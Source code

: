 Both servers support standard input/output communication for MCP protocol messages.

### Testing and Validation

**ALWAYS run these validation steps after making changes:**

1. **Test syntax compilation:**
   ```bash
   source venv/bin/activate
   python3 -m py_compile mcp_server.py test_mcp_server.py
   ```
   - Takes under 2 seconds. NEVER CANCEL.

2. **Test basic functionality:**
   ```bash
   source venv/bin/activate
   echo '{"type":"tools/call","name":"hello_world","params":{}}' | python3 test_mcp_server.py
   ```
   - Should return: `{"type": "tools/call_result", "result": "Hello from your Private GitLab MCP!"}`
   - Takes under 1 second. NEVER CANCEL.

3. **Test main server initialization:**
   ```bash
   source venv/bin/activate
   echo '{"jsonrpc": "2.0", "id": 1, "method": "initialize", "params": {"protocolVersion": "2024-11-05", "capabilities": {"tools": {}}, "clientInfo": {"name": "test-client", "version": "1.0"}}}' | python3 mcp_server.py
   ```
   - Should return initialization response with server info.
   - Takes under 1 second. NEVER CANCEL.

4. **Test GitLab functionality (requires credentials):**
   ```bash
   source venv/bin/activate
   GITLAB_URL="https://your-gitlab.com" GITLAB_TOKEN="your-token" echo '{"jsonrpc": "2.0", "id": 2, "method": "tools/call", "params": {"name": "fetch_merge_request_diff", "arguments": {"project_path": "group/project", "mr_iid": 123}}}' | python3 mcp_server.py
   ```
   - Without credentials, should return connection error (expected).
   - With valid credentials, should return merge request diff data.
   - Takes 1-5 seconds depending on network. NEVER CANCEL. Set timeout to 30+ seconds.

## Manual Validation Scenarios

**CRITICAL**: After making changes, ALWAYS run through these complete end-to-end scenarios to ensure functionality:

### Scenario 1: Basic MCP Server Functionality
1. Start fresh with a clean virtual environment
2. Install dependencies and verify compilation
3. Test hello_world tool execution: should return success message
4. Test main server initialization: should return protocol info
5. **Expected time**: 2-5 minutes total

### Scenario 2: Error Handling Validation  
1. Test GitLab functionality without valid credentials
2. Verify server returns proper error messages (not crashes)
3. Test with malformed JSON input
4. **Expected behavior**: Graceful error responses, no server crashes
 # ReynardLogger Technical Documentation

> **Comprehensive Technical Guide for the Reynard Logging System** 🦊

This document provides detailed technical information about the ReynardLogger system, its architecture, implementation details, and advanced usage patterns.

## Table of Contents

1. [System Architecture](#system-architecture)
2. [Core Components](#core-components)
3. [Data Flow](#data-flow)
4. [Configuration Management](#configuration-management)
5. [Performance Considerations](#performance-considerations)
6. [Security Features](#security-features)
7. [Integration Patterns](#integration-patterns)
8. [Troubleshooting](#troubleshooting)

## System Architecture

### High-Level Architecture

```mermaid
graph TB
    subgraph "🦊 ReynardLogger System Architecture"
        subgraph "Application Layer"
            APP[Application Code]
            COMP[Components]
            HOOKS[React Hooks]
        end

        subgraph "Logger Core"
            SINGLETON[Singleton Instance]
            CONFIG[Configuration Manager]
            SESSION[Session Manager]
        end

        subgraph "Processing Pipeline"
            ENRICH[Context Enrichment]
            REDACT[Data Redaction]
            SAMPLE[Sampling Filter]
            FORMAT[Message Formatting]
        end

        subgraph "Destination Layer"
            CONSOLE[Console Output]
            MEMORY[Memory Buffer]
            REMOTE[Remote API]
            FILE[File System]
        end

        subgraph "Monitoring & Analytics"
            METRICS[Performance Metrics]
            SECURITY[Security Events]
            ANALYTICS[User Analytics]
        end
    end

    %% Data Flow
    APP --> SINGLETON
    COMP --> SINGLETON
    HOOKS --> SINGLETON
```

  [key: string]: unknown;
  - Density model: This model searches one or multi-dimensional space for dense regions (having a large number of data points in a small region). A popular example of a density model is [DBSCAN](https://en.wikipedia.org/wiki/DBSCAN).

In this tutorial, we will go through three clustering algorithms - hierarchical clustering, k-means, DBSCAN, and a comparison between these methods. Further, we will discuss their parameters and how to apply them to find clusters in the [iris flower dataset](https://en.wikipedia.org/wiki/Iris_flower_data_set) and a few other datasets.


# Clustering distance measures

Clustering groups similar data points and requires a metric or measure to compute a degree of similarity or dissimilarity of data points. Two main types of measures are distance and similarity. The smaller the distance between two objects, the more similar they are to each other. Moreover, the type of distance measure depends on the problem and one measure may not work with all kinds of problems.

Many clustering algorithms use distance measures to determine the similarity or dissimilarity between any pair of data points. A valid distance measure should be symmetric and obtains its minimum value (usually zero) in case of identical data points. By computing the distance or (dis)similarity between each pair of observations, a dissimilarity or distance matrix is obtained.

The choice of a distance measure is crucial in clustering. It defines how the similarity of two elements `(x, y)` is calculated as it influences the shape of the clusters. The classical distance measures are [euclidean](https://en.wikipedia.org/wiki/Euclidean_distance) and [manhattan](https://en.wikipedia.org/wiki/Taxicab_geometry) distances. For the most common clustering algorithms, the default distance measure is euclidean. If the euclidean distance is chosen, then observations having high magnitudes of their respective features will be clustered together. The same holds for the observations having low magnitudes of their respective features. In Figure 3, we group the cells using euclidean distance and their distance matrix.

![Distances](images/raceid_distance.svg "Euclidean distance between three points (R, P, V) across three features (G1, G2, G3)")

# WHAT IS BEING ASKED:
Taking the material above, extract exactly and only the lines from the line with "[key: string]: unknown;" to the line with "- Density model: This", inclusive of both.

# SOLVED EXERCISE:
  [key: string]: unknown;
  - Density model: This model searches one or multi-dimensional space for dense regions (having a large number of data points in a small region). A popular example of a density model is [DBSCAN](https://en.wikipedia.org/wiki/DBSCAN).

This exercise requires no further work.